Originally posted by BrainJar
The Session_OnEnd routine should fire whenever the user hits an ASP page that calls Session.Abandon or if the session times out.
That's what Eskimo's problem is. He said that if the user clicks Logout link which calls session.abandon, session_onend is fired and executed properly (updates db), but when the user closes the browser without clicking the logout link, the db is not updated.
do asp.net then. :D
it's got both Page_Load and Page_Unload events. ;)
You don't necessarily need to define an application in IIS for your pages. Your web site root is defined as an application by default.
Partly true, but if i want to configure an app within the main app, like having its own scope, using its own app vars, app events and error handling routines, its own cache, and even its own global.asa, etc., then i would need to define that as another app root. ;)
MSDN
Platform SDK: Internet Information Services 5.1
Session_OnEnd
The Session_OnEnd event occurs when a session is abandoned or times out. Of the server built-in objects, only the Application, Server, and Session objects are available.
Why would the Session_OnEnd not fire after the default timeout (20min) has expired? No matter how they leave the site, would it not eventually time out?
Didn't you say this was for an Intranet?
If so, then to solve your multi-window problem, couldn't you use the users IP adress as a universal indicator of sorts. Like when they log in, it records their IP. Then if they open any duplicate windows, it looks for that IP in the logged in list and if it is, then it sets a variable that will make the session_OnEnd not run its code for that session. Since every browser window is its own session, this in theory could solve your problem.
Of course if they were accessing through a router running NAT the thing wouldn't work since those users would all have the same IP.
Since every browser window is its own session, ... Not quite. ASP assigns one session id for each client machine, meaning no matter how many browser windows are simultaneously open on the client, ASP uses the same session id to track the particular session.
Source:ASP docs, IIS:
After storing the SessionID cookie in the user's browser, ASP reuses the same cookie to track the session, even if the user requests another .asp file, or requests an .asp file running in other application.

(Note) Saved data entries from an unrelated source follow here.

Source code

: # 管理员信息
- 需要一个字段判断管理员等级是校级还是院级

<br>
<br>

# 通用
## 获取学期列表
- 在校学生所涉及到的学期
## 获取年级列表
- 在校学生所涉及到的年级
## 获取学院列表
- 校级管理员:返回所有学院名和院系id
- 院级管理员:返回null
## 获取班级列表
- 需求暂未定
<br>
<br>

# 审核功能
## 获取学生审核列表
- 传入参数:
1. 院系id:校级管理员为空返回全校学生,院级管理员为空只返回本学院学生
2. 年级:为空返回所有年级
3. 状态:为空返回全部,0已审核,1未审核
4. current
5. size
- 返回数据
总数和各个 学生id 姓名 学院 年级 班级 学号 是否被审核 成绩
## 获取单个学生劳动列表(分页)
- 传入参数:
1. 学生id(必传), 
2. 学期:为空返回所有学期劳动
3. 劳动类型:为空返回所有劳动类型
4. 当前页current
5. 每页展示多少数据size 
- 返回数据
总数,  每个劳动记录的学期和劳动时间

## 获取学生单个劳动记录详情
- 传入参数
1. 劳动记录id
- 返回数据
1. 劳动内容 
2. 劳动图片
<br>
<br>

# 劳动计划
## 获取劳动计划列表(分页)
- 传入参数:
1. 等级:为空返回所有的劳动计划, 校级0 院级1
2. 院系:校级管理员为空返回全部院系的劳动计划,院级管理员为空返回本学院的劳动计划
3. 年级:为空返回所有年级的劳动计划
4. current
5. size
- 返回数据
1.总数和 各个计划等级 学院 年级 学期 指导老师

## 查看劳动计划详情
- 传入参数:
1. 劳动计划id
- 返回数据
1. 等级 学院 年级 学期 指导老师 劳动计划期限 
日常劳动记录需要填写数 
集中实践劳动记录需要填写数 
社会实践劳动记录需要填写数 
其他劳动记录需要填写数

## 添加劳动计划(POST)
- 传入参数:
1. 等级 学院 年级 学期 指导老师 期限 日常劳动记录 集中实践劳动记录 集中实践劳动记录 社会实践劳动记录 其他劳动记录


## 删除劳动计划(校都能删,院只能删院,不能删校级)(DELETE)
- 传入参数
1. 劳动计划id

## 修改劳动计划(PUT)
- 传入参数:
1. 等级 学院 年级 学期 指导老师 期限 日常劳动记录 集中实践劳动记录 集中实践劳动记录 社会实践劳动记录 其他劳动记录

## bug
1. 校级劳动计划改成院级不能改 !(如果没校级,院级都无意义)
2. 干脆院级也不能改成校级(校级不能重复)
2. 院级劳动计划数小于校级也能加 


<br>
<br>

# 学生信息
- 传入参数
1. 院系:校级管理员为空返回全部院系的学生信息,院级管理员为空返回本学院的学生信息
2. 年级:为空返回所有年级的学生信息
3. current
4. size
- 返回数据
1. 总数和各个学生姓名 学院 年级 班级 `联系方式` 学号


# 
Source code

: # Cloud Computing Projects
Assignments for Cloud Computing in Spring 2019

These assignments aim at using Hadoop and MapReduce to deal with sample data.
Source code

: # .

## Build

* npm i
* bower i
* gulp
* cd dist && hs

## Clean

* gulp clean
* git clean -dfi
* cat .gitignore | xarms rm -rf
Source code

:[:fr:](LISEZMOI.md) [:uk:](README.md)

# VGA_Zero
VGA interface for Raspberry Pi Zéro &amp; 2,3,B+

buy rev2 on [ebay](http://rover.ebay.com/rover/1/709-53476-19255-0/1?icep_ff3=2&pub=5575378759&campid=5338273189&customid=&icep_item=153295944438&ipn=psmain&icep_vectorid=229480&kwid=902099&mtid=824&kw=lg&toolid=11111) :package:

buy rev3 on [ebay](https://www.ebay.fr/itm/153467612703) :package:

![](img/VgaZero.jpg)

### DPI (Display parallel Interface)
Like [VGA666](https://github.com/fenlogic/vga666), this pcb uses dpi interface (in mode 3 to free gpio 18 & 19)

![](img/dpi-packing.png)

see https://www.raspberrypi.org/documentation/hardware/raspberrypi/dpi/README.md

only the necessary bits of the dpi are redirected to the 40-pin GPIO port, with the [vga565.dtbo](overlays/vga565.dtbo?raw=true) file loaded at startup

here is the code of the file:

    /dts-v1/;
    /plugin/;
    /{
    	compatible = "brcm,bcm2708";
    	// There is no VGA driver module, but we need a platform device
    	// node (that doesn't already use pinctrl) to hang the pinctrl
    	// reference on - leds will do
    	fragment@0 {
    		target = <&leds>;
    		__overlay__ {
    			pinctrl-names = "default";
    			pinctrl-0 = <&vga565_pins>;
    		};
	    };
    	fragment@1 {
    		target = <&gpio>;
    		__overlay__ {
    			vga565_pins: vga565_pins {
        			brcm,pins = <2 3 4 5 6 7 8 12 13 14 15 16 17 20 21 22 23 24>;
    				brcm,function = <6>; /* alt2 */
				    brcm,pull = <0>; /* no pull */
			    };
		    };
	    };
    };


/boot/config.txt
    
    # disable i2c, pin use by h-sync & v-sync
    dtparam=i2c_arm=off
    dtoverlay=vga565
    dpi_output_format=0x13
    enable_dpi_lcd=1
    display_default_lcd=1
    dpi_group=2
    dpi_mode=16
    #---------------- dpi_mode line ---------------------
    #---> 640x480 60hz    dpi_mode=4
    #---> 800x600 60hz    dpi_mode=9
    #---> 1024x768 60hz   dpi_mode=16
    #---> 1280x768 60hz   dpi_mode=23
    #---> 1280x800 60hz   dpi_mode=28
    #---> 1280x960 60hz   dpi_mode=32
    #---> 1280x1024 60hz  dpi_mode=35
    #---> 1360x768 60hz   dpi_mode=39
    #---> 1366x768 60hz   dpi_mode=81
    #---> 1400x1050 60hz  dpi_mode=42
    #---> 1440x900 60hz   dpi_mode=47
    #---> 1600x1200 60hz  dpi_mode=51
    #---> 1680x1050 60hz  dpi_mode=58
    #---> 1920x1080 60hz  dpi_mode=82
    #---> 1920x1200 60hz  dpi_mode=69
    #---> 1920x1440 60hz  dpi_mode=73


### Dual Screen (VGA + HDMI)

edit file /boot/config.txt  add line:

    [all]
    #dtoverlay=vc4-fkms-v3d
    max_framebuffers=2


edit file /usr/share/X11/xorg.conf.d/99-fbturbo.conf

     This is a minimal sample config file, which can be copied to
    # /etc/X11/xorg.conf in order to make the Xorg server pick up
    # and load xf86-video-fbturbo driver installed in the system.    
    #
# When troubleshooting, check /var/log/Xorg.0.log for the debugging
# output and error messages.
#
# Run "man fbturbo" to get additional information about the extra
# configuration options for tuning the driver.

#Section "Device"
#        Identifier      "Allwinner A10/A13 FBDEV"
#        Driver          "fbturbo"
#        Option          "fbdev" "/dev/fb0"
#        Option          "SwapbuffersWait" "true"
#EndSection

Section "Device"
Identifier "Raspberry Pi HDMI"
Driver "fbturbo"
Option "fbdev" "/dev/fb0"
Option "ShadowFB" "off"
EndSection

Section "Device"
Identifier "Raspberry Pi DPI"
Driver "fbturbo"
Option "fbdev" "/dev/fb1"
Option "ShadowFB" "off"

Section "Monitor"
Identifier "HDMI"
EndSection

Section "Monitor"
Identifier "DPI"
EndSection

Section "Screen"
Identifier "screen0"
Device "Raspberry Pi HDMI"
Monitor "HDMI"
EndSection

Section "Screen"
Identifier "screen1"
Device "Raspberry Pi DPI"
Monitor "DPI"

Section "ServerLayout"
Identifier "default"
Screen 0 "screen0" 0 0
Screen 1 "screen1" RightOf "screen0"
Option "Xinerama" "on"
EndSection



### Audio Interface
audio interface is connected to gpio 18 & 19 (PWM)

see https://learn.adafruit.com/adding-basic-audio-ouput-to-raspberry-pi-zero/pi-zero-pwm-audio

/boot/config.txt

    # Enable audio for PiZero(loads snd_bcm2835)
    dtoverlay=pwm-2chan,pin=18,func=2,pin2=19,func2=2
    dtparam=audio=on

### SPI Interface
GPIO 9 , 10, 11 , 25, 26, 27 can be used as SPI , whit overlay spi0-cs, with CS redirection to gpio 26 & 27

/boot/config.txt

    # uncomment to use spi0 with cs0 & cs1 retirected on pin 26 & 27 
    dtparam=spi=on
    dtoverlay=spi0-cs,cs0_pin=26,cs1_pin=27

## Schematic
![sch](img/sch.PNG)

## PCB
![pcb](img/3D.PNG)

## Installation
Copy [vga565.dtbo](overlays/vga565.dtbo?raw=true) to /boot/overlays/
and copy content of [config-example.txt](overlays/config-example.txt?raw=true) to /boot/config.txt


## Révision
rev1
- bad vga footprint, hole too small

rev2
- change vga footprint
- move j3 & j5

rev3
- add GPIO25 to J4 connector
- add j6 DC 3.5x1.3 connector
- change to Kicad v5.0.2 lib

Likewise, if the user deliberately abandons or lets the session timeout, and then proceeds to request another .asp file, ASP begins a new session using the same cookie. The only time a user receives a new SessionID cookie is when the server administrator restarts the server, thus clearing the SessionID settings stored in memory, or the user restarts the Web browser. :D
Originally posted by Eskimo
MSDN
Why would the Session_OnEnd not fire after the default timeout (20min) has expired? No matter how they leave the site, would it not eventually time out?
but you want to record what time the user logout, don't you? If the user closes the browser without logging out, then the Session_OnEnd would fire only after the timeout expires, only this time the logout time of the user would be updated, which wouldn't be acccurate.
Originally posted by ReyN
Not quite. ASP assigns one session id for each client machine, meaning no matter how many browser windows are simultaneously open on the client, ASP uses the same session id to track the particular session.
Source:ASP docs, IIS: :D
Yes but still the Session_OnStart fires when you open two browsers windows to the same page. And the Session_OnEnd fires when either one of those windows timesout or is terminated.
If I log onto my site with IE6+ and press ctrl+n to open an identical browser, navigate through different areas with both browsers, and then press LOGOUT on only one browser, it logs off the other one also because the SESSON has been abandoned.
I do not use any special code to make this happen.